Sunday, December 13, 2009

Divorce Process Differences

I received a phone call from one of my friends the other day who is also going through a divorce, and realized how lucky I am on certain levels regarding this process.

Before I go on let me clarify that it isn't a walk in the park so to speak to do everything on my own, and yes there are struggles at times with keeping my wits about me. Financially is a struggle month to month. With that being said, it can always be worse.

My friend has been going through this process for a few months and it has not been very amicable. After they had a court date and everything was agreed upon, her soon to be ex decided he was retracting everything he agreed to.

She asked me how we worked out our custody agreement and I said it is completely joint, and it is working out. It was at this time that I decided not to go into every positive thing about my situation.

I can know that things are better in that regard for me without going into every detail when she is obviously struggling. At this point, I can listen and offer encouragement without saying how easy the actual divorce process has been for me.

If I could give anyone advice on this subject it would be to take a step back and truly think about the children and not how you can hurt the other individual. Is a toaster or a television really worth fighting over and prolonging an inevitable process? This isn't to say that this is what is going on with my friend, but more often than not, it does happen unfortunately.

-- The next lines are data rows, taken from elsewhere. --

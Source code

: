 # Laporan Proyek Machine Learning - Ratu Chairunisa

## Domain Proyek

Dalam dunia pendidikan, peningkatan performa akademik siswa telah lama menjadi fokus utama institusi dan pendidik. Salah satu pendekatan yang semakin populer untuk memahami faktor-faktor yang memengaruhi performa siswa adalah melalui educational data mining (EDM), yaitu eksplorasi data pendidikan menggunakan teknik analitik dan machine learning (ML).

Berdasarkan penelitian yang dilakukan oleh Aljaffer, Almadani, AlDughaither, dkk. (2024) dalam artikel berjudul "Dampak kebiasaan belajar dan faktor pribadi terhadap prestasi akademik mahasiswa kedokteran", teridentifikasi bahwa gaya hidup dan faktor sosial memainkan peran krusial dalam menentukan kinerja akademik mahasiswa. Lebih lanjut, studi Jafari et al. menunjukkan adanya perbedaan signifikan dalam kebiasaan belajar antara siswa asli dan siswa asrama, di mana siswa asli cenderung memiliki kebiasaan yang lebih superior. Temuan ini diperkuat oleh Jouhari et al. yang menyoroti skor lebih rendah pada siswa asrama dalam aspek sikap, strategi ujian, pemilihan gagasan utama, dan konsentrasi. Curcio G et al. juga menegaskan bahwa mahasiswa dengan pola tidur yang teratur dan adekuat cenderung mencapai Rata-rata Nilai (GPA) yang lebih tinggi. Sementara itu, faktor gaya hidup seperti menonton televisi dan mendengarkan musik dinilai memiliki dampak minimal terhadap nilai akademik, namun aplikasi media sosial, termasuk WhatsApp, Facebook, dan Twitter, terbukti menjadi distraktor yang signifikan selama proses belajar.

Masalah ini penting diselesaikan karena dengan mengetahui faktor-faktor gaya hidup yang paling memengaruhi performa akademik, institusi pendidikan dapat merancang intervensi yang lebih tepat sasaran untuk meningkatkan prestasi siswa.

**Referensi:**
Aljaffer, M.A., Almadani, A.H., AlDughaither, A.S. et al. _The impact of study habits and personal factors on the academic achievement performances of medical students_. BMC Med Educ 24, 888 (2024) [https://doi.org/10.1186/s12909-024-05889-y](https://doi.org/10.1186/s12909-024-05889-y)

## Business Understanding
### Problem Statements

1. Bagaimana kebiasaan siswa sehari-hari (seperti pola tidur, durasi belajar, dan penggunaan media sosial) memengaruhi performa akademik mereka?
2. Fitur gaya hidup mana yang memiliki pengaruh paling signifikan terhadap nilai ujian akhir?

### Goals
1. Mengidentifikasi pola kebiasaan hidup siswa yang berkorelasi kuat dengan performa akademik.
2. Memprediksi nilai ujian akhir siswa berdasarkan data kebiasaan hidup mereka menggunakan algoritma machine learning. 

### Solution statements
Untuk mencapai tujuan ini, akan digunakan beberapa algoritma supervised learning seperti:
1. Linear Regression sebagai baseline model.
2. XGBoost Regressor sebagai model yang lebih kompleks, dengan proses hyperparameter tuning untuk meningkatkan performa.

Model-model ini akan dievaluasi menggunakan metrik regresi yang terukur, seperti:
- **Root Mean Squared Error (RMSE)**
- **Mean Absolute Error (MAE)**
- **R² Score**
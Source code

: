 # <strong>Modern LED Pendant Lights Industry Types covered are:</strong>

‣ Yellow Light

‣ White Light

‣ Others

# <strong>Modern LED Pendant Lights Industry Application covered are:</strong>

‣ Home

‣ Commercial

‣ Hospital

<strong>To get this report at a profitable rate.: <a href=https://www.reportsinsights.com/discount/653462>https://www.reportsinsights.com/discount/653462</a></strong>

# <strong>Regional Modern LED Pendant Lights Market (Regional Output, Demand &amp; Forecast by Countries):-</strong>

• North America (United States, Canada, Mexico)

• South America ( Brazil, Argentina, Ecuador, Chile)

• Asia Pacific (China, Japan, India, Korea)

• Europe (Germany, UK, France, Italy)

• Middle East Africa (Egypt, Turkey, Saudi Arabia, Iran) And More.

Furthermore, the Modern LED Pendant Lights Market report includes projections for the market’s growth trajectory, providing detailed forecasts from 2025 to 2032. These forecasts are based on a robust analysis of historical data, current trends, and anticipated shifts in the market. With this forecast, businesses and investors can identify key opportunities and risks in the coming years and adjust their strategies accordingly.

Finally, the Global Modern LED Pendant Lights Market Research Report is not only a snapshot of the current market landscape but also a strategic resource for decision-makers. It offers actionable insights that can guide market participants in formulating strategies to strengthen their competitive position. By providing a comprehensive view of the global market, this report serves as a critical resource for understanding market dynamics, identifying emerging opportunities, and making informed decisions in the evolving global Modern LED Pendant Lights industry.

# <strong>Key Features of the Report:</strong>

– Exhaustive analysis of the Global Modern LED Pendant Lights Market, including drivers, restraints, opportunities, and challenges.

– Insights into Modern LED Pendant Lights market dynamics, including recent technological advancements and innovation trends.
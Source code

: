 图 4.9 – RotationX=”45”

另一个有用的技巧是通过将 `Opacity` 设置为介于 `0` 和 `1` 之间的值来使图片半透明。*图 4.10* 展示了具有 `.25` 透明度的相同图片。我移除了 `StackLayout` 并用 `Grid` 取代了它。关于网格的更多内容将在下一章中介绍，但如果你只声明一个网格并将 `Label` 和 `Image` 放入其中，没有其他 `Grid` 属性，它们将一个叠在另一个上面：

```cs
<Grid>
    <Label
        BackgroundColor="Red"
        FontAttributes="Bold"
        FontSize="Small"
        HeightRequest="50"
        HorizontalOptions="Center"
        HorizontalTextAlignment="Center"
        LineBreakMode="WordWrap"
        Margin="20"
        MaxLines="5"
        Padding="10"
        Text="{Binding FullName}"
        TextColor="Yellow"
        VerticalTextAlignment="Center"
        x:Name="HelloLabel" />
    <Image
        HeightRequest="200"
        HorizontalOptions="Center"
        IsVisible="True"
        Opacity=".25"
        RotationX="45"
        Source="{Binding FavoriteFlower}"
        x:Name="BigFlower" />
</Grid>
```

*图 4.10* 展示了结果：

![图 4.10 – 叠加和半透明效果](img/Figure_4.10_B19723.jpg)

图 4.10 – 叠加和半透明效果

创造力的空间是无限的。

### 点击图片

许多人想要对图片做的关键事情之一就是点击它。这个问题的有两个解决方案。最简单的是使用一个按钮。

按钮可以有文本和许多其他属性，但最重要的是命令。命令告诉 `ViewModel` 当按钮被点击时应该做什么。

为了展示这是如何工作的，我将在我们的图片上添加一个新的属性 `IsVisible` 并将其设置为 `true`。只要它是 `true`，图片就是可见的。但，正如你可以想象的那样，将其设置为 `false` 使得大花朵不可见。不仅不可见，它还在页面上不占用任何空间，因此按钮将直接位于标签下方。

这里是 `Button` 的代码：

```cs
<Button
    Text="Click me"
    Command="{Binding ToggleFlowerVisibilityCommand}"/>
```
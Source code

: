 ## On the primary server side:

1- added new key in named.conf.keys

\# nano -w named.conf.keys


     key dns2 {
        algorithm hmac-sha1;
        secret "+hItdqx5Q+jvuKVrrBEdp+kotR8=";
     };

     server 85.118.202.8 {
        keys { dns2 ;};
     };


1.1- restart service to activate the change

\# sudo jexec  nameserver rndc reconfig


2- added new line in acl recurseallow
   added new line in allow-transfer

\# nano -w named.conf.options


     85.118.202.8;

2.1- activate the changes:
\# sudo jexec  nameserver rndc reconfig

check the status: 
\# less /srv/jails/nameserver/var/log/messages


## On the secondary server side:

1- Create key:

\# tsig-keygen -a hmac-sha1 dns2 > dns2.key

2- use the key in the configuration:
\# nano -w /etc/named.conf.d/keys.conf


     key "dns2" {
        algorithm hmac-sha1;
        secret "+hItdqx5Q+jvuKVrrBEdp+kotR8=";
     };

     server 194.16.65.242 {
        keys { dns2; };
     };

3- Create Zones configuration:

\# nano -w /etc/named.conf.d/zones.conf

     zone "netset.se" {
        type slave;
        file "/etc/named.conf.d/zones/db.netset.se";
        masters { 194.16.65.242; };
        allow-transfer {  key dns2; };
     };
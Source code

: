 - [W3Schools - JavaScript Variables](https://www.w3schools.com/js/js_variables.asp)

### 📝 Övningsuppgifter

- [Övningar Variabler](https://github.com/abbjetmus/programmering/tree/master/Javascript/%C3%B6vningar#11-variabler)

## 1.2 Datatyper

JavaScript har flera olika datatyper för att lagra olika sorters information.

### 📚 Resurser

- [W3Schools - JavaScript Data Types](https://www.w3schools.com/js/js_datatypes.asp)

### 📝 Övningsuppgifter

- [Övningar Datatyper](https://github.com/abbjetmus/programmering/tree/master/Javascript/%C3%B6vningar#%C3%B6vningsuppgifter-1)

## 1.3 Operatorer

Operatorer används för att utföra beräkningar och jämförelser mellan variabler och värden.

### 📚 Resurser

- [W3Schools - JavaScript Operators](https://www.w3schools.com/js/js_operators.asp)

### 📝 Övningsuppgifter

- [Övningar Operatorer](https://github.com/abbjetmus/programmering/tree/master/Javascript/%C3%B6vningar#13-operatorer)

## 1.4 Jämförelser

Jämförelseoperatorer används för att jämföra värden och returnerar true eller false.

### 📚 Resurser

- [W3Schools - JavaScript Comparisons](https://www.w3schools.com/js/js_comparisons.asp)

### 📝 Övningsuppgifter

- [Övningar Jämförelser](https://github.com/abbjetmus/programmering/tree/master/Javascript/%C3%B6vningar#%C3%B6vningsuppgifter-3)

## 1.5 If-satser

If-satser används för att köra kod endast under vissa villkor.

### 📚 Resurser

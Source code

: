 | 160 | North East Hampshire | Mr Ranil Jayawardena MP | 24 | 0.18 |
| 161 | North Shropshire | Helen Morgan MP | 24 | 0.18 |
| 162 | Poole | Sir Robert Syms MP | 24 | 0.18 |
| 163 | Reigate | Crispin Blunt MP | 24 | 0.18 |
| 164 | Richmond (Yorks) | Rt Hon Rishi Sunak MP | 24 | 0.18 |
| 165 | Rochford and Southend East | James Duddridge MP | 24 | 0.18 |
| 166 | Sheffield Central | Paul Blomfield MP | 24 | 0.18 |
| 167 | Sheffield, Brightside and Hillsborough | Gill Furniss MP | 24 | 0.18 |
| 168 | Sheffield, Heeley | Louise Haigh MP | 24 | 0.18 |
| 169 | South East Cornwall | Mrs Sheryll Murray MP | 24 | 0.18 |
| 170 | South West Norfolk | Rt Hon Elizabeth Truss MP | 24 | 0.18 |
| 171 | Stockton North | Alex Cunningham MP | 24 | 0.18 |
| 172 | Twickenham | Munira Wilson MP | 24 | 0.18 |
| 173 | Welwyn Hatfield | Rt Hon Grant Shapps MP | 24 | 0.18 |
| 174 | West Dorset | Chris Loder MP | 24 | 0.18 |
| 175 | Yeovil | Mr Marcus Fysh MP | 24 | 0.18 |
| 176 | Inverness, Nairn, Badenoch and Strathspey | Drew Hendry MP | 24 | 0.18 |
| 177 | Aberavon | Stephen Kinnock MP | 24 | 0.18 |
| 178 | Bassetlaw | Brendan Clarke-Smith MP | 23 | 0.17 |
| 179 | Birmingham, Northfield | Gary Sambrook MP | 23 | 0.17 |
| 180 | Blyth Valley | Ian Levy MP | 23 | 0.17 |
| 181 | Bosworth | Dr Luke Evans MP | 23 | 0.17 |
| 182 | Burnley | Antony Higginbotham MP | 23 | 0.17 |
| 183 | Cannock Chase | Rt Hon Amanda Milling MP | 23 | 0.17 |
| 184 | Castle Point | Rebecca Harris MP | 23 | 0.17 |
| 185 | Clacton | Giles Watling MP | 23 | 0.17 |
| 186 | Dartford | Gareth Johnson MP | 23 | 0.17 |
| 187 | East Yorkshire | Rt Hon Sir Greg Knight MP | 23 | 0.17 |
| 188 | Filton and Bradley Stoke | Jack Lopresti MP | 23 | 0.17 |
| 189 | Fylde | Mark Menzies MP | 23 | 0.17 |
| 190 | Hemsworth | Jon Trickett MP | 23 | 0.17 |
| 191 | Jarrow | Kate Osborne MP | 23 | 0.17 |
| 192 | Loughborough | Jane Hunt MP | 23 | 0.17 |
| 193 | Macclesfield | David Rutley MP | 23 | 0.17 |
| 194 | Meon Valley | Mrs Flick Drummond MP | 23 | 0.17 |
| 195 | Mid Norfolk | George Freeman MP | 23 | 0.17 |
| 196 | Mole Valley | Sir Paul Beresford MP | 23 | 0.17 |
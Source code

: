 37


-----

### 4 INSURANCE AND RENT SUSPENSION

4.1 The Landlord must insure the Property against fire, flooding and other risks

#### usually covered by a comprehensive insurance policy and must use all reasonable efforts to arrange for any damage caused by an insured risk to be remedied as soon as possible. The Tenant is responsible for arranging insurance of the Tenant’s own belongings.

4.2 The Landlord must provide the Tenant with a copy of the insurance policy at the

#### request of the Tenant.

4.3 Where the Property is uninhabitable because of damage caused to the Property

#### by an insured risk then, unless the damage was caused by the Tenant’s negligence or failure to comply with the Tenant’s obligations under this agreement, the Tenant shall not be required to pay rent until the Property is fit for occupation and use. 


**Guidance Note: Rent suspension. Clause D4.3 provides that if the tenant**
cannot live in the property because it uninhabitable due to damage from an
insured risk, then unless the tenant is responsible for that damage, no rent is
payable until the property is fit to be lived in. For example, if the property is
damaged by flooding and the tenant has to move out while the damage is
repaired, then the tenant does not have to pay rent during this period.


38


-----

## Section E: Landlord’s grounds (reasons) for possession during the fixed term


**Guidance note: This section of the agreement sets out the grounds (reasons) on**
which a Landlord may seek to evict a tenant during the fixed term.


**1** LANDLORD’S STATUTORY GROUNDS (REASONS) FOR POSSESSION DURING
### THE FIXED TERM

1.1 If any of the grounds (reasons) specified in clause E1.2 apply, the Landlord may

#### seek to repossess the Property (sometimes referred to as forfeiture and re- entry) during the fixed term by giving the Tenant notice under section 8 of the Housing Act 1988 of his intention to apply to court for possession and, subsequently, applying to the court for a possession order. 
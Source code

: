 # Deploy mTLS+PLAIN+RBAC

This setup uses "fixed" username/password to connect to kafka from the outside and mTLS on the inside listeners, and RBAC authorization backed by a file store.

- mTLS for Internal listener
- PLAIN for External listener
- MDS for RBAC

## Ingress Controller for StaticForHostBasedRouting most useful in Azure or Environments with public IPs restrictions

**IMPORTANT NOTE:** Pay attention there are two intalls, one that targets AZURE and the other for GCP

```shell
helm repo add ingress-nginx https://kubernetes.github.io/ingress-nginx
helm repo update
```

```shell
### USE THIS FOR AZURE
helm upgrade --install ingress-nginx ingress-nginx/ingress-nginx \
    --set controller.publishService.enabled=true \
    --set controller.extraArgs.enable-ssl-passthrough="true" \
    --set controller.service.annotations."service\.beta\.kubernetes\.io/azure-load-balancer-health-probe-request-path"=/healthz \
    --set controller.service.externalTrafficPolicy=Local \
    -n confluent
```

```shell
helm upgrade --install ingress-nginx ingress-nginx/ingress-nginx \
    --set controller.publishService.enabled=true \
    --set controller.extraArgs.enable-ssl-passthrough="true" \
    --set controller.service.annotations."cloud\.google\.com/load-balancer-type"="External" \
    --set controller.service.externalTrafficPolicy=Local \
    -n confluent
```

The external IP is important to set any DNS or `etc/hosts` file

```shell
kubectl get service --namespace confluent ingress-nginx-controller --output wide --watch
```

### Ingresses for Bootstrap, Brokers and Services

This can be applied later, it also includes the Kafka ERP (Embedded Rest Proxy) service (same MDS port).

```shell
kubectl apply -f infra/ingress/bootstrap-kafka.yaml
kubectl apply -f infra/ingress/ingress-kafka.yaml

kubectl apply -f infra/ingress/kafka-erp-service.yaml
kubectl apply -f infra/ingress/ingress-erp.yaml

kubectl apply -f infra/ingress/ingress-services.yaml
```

My marriage wasn't healthy. We didn't argue constructively, and our communication was poor for the most part. I joke that, "We made each other miserable enough while we were still together so why do it now?" There is definite truth to that statement though.

From the outside looking in, the people that I know who are going through the same process right now seemed to have a very healthy marriage. I'm not so sure outsiders would have said the same of my situation. :-)

I'm content to have a decent friendship with my ex now, and have us agree on what is best for our children completely. We both see the children equal amounts, and it is part of our routine.

I would rather have that peace of mind and know that the children are seeing both mom and dad regularly than any "stuff" that could have been argued over.